◆ Exercise directions
Within the records that follow, restate exactly the lines from the line with "We now have" down to the line with "exibições do ASP.NET MVC (C#)</span><span", including both. Omit the pictures.

:: Given records ::

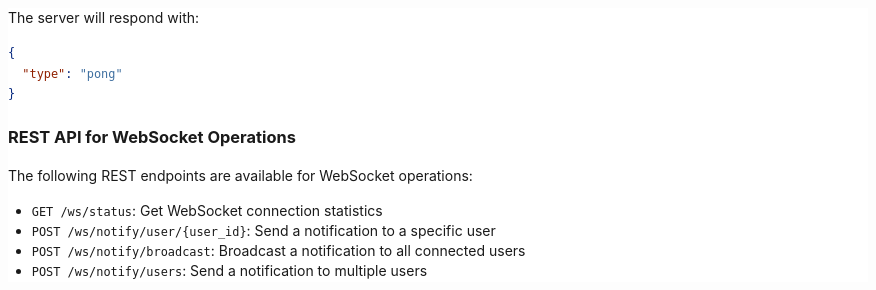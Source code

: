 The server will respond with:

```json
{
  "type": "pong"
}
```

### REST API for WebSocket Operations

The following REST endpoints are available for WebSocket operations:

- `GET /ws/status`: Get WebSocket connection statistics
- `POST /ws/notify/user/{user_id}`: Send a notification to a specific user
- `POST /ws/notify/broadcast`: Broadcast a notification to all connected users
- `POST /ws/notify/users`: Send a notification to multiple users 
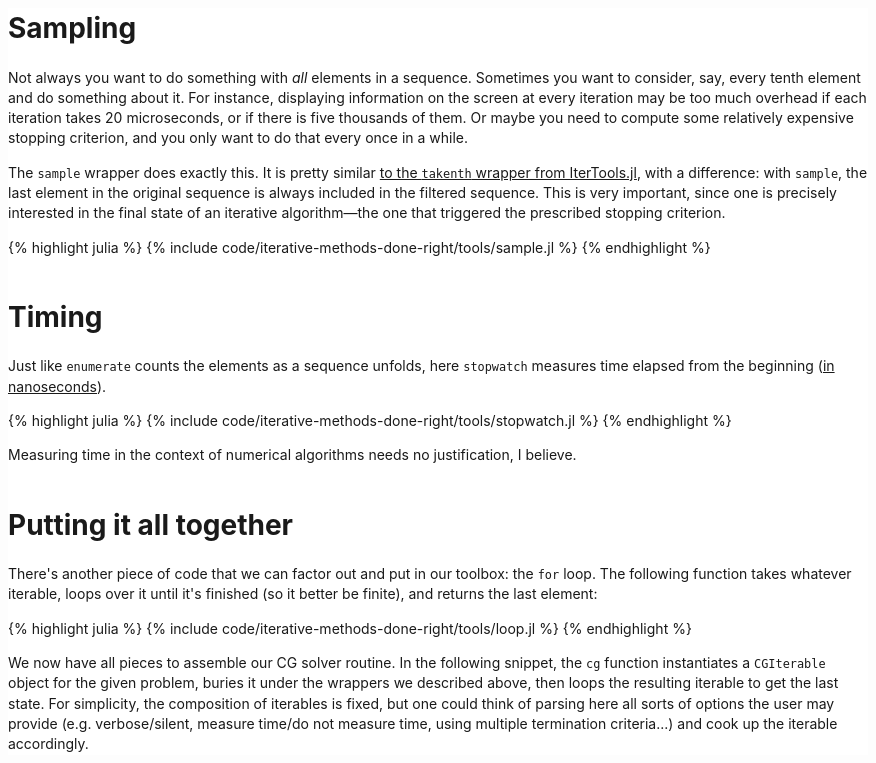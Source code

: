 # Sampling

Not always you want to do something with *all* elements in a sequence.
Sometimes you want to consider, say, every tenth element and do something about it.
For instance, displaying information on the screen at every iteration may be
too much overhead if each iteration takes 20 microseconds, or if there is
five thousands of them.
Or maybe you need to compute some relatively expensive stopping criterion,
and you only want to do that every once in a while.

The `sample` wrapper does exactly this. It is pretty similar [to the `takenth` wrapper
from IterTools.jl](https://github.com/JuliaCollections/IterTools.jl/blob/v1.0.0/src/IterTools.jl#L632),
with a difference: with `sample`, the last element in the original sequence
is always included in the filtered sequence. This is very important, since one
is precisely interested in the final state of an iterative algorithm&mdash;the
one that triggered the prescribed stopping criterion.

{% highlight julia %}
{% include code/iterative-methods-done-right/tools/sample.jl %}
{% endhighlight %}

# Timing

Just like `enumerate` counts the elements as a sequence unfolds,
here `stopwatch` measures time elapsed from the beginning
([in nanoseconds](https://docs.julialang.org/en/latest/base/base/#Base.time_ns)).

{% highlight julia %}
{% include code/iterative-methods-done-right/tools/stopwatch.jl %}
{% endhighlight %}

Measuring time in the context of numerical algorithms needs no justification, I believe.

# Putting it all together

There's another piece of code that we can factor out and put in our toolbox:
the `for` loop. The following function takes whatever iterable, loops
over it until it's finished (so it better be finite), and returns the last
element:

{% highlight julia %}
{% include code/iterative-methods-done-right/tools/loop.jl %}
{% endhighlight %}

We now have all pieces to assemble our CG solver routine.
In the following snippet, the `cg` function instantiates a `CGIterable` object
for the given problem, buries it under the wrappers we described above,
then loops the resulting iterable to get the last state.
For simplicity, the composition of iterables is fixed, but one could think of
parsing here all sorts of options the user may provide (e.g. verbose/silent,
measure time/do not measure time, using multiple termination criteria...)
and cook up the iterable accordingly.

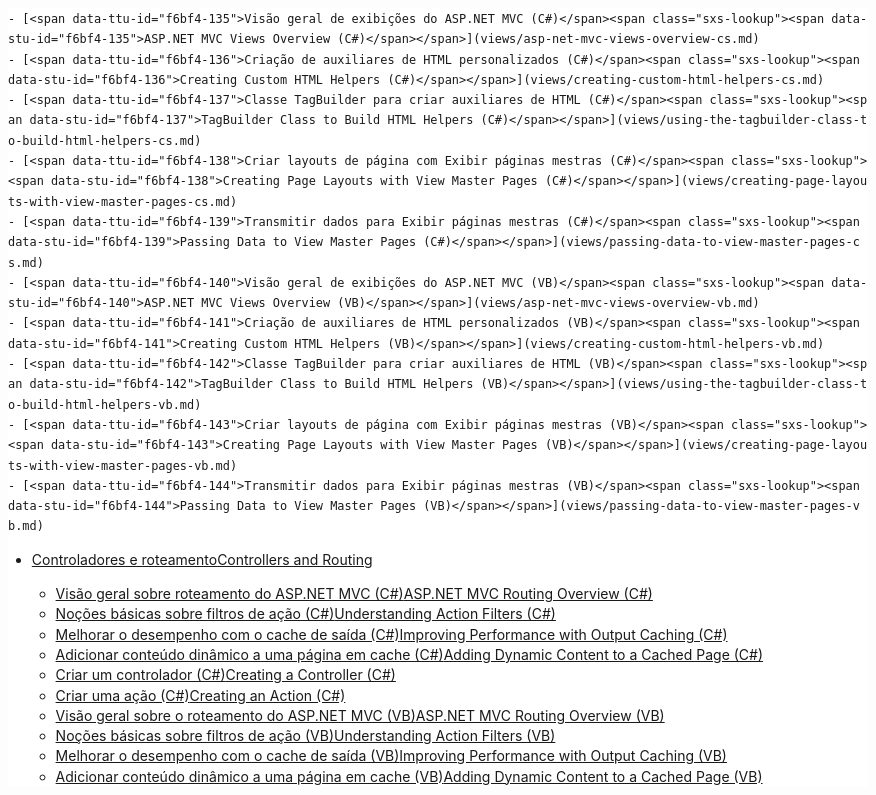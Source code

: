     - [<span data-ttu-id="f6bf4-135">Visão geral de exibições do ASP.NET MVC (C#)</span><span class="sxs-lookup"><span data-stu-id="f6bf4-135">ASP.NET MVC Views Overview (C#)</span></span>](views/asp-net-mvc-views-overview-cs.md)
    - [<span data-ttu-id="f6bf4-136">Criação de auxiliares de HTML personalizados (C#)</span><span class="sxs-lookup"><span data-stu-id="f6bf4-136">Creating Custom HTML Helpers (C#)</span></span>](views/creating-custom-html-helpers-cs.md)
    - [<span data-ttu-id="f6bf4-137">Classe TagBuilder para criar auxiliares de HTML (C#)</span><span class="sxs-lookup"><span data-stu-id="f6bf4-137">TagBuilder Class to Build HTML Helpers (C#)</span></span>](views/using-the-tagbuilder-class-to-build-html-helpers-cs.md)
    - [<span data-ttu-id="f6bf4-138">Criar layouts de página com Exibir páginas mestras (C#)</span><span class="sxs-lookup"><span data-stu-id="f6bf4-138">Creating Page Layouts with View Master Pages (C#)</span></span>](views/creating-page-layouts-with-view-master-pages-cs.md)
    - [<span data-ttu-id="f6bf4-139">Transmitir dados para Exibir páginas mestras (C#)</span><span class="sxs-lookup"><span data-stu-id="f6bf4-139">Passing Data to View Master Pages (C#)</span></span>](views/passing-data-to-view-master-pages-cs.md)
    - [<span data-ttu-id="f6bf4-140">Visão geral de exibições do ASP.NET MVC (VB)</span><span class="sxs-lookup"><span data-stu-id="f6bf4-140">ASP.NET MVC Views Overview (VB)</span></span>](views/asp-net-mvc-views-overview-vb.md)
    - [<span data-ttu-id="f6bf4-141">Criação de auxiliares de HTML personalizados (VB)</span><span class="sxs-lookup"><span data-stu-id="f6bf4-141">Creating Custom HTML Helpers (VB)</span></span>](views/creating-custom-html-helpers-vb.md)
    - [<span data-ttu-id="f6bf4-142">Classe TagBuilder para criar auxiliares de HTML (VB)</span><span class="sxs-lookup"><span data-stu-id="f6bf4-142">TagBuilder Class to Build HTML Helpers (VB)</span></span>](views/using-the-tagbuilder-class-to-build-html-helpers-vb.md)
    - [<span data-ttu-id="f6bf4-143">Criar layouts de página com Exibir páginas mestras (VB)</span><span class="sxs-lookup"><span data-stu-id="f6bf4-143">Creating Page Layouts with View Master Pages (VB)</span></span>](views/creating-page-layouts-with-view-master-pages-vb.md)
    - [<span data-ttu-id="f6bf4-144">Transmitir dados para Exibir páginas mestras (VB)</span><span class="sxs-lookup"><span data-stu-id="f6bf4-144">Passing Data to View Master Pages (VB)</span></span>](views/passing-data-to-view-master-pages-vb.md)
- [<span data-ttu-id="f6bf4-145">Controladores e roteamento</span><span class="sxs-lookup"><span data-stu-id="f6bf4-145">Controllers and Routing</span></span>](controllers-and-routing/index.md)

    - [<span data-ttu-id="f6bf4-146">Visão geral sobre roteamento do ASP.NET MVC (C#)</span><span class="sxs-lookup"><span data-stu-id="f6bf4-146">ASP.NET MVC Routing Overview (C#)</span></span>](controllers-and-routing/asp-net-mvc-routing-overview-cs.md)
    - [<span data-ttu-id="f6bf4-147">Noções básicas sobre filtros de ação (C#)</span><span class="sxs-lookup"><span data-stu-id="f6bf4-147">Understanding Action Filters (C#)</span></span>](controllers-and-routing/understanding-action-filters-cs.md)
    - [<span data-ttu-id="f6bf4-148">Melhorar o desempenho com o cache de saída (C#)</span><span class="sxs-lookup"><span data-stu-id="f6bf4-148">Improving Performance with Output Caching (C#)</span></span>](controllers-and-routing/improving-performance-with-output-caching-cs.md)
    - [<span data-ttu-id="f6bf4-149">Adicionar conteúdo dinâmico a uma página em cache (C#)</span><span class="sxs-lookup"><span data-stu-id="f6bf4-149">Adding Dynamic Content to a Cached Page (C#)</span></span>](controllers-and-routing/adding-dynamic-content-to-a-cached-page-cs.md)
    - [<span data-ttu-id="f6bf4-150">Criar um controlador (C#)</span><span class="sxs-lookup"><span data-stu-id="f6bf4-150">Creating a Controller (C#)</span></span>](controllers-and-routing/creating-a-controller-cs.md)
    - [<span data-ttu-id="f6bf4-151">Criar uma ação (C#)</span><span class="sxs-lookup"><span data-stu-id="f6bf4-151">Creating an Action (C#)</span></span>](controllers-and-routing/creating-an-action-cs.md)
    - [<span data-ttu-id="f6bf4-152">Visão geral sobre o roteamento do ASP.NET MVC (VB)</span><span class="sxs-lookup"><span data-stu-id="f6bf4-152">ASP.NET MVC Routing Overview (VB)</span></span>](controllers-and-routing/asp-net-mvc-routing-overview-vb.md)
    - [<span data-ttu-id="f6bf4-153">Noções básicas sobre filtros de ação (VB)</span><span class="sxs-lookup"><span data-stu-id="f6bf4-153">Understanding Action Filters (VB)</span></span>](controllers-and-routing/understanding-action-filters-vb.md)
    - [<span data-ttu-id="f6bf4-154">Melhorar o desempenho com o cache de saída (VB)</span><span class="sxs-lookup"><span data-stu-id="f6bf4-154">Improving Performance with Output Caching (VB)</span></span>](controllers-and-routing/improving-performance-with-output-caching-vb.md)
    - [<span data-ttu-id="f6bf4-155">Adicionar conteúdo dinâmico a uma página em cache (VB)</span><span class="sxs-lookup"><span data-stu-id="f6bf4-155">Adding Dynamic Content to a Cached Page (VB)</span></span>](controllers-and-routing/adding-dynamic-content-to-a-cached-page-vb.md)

:::

◆ Solution to this task
We now have all pieces to assemble our CG solver routine.
In the following snippet, the `cg` function instantiates a `CGIterable` object
for the given problem, buries it under the wrappers we described above,
then loops the resulting iterable to get the last state.
For simplicity, the composition of iterables is fixed, but one could think of
parsing here all sorts of options the user may provide (e.g. verbose/silent,
measure time/do not measure time, using multiple termination criteria...)
and cook up the iterable accordingly.

Source code

:     - [<span data-ttu-id="f6bf4-135">Visão geral de exibições do ASP.NET MVC (C#)</span><span class="sxs-lookup"><span data-stu-id="f6bf4-135">ASP.NET MVC Views Overview (C#)</span></span>](views/asp-net-mvc-views-overview-cs.md)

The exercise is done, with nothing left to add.